Page last updated at 17:46 GMT, Monday, 23 November 2009

Firms told to tackle sectarianism

office keyboard
Researchers say sectarianism still exists in the workplace

Employers should be legally required to monitor sectarian incidents at work, according to a new report.

The study, commissioned by the unions' organisation, the STUC, found that religious prejudice remained a force in the Scottish workplace.

It advised firms to develop clear anti-sectarian policies, and guidelines on how bigotry should be reported.

It said examples of discrimination were not typical but gave ground for serious concern.

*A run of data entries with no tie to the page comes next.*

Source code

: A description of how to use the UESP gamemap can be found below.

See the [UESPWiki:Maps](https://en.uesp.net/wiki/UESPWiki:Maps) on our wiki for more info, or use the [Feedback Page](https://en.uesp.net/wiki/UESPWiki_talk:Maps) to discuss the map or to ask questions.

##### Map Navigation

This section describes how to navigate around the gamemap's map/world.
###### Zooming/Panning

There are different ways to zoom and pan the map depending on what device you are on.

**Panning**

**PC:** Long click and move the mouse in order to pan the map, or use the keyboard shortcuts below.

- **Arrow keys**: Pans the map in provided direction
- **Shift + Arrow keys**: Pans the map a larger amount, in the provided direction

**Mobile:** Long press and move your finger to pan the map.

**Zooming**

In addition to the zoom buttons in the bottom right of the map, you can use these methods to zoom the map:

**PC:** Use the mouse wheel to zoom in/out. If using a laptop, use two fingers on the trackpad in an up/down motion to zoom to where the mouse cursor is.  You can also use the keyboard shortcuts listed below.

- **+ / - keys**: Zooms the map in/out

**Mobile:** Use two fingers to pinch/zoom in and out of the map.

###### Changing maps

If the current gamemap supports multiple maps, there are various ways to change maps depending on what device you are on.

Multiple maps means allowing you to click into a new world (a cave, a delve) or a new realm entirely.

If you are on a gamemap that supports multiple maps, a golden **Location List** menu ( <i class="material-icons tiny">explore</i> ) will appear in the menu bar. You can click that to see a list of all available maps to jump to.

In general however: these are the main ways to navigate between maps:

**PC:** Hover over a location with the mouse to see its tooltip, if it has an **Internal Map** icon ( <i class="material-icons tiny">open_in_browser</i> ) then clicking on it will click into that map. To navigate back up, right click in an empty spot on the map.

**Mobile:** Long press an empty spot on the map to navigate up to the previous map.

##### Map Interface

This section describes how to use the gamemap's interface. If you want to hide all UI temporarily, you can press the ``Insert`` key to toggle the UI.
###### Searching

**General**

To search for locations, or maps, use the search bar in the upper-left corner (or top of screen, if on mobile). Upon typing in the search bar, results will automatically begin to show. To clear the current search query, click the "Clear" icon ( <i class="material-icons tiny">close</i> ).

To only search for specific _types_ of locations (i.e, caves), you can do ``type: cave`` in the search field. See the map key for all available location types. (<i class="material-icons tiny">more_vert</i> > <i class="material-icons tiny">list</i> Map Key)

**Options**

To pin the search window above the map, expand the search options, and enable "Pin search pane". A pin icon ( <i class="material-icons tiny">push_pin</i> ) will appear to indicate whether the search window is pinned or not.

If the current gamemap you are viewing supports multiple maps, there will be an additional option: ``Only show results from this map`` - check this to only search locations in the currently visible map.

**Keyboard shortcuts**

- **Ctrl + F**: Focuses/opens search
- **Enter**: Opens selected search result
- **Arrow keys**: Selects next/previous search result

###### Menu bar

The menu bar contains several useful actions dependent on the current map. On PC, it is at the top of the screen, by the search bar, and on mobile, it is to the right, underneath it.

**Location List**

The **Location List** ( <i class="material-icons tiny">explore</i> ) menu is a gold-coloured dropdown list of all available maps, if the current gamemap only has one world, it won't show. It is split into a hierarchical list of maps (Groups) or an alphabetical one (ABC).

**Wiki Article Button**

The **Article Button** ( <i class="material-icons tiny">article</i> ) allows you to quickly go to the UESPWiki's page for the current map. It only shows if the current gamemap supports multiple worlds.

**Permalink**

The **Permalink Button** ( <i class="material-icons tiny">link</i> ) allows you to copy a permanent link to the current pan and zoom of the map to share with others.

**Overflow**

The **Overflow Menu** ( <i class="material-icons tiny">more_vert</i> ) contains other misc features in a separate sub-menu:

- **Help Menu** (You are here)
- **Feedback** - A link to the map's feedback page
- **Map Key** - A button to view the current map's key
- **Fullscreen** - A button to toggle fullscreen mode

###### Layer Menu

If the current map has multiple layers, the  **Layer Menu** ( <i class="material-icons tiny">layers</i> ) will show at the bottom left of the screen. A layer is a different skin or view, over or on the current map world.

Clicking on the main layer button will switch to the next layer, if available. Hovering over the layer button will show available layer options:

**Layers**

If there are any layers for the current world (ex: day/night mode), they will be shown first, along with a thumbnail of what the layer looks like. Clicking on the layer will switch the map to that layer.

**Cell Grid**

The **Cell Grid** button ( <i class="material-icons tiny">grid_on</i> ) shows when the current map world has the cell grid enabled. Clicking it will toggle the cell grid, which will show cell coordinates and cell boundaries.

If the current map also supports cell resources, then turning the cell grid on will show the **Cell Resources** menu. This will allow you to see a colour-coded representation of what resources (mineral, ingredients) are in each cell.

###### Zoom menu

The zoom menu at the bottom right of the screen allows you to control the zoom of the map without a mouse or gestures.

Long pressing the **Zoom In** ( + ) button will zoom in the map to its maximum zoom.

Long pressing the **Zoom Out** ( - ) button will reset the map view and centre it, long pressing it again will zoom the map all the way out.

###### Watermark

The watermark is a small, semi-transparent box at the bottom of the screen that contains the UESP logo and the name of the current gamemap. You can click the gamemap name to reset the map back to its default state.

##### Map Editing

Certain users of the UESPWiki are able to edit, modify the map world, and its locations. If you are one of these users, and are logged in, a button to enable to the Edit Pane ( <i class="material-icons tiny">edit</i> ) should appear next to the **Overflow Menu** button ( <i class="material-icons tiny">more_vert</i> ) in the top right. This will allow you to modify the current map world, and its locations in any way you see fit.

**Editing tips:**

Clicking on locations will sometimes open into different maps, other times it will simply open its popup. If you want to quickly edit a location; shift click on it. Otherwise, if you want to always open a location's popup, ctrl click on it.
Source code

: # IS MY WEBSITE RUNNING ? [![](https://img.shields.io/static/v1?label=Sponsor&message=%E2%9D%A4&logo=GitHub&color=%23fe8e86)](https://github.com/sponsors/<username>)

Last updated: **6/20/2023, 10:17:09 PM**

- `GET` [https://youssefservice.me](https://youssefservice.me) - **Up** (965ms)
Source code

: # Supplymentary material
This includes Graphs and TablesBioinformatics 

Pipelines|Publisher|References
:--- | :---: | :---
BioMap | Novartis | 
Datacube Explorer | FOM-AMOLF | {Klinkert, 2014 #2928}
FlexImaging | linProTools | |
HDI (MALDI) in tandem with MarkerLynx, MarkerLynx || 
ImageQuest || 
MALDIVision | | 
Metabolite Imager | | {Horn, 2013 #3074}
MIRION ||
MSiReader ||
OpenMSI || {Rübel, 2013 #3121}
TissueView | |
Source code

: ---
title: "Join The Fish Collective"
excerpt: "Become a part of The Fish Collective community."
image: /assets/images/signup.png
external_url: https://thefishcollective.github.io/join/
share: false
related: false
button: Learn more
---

The report was drawn up by researchers at the University of Strathclyde who interviewed union officials and took the views of focus groups.

They concluded that "real progress" had been made in reducing sectarianism, but that it remained a force in the Scottish workplace.

'Blatant discrimination'

As a result the report recommended there should be "clear guidance" on not dismissing prejudiced comments as workplace banter or humour.

It advised employers to draw up anti-sectarian polices, and for workforces to be actively involved.

It called for firms to have procedures for removing graffiti and guidelines on how sectarianism should be reported and how offenders would be penalised.

The study found that examples of discrimination were not typical, but they gave ground for serious concern that in a few workplaces "various forms of blatant discrimination do still remain in force."